Lewandowsky’s Confusion About Statistics

Still at conference, so just a short plug for learning about which you speak.

Stephan Lewandowsky, who believes JFK shot at the moon landings and that’s why the globe has passed the tippling point, or something like that, has said a few words about statistics:

However, our conclusion that the effect [in yet another silly study] is “real” and not due to chance is inevitably accompanied by some uncertainty.

Here is the rub: if the significance level is .05 (5%), then there is still a 1 in 20 chance that we erroneously concluded the effect was real even when it was due to chance—or put another way, out of 20 experiments, there may be 1 that reports an effect when in fact that effect does not exist. This possibility can never be ruled out (although the probability can be minimized by various means).

In his favor, a lot of people who publish too many papers aimed at audiences who are eager to nod their heads sagely at the foibles of their inferiors make the same errors Lewandowsky does. They are widely replicated errors. Which proves that replication in science can often reinforce distortions.

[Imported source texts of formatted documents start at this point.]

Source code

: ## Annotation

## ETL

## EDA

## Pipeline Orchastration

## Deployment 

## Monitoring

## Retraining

If the significance level is 0.05 it only means that if the p-value is less than or equal to that number, and that you are allowed to declare “success” for your experiment, no matter how silly it is (see the Statistics section on this page for some doozies). What is a p-value? Unfortunately, the definition of this destructive beast is very difficult to remember, so difficult that it is easier to remember what it isn’t.

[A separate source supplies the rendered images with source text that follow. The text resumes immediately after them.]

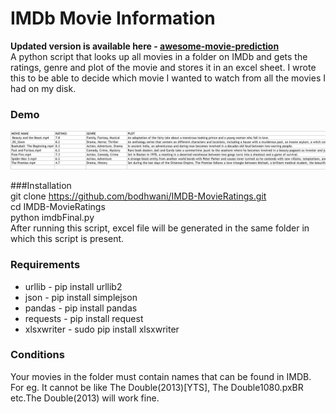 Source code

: # IMDb Movie Information
**Updated version is available here - <a href="https://github.com/bodhwani/awesome-movies-prediction">awesome-movie-prediction</a>**
<br>
A python script that looks up all movies in a folder on IMDb and gets the ratings, genre and plot of the movie and stores it in an excel sheet.
I wrote this to be able to decide which movie I wanted to watch from all the movies I had on my disk.

### Demo<br>
![alt text](/DEMO.png "Demo of Excel file")


###Installation<br>
    git clone https://github.com/bodhwani/IMDB-MovieRatings.git<br>
    cd IMDB-MovieRatings<br>
    python imdbFinal.py<br>
After running this script, excel file will be generated in the same folder in which this script is present.<br>

### Requirements<br>
- urllib - pip install urllib2<br>
- json - pip install simplejson<br>
- pandas - pip install pandas<br>
- requests - pip install request<br>
- xlsxwriter - sudo pip install xlsxwriter<br>

### Conditions<br>
Your movies in the folder must contain names that can be found in IMDB. For eg. It cannot be like The Double(2013)[YTS], The Double1080.pxBR etc.The Double(2013) will work fine.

The p-value is the probability of seeing a statistic as large (in absolute) value as the one you actually did see, given: (1) the values of certain parameters in a model you are using to quantify uncertainty in the numbers are set to a pre-specified number (usually 0), (2) the model itself is unambiguously true, (3) the experiment that generated the data is replicated indefinitely, and (4) the data at hand is measured without error (or if it is measured with error, this error is modeled).

Each word of this cumbrous definition counts, which is why it is so difficult to memorize and to use properly.

You are free to choose the model, the truth of which is usually unknown. For example, you are free to model your data using a hockey stick, even when that’s absurd. You will get a different p-value for every model. One model can give a non-publishable (i.e. significant) p-value, while a second model can give a publishable one. In statistics, there are many models one may choose in any situation. Their name is legion. Many scientists, psychologists in particular, tend to choose poorly.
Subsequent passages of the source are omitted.